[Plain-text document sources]
=====
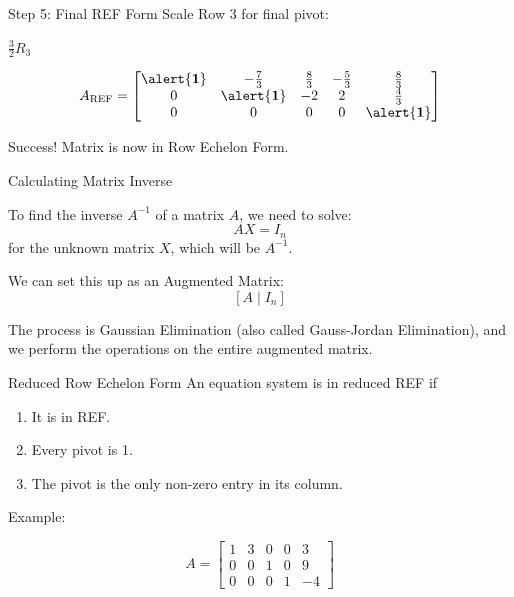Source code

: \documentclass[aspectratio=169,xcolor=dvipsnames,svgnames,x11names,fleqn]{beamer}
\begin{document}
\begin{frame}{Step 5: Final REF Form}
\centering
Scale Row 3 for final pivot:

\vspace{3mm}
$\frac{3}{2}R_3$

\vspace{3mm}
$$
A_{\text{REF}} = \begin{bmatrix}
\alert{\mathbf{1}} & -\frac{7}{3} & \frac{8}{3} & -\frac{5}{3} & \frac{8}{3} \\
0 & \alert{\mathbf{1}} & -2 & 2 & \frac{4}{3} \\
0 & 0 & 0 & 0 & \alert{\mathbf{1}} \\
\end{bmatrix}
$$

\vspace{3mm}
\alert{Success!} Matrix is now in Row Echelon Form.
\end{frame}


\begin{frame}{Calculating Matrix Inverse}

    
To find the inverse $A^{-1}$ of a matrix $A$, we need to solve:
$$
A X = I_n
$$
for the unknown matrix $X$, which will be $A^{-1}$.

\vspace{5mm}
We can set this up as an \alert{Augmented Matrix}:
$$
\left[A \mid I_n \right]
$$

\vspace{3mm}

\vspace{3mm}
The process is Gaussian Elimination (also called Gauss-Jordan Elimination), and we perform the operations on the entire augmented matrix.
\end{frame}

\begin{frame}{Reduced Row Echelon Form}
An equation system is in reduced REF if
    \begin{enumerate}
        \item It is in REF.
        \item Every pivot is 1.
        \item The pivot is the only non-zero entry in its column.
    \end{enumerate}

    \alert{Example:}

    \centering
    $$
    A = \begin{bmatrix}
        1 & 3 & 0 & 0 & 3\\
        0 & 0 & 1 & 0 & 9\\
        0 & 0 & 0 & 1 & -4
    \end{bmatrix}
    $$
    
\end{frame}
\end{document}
=====
Exercise requirements: Give back exactly the lines from the one containing "1 & 3 & 0 & 0 & 3\\" through the last line of the records.

Task response:
        1 & 3 & 0 & 0 & 3\\
        0 & 0 & 1 & 0 & 9\\
        0 & 0 & 0 & 1 & -4
    \end{bmatrix}
    $$
    
\end{frame}
\end{document}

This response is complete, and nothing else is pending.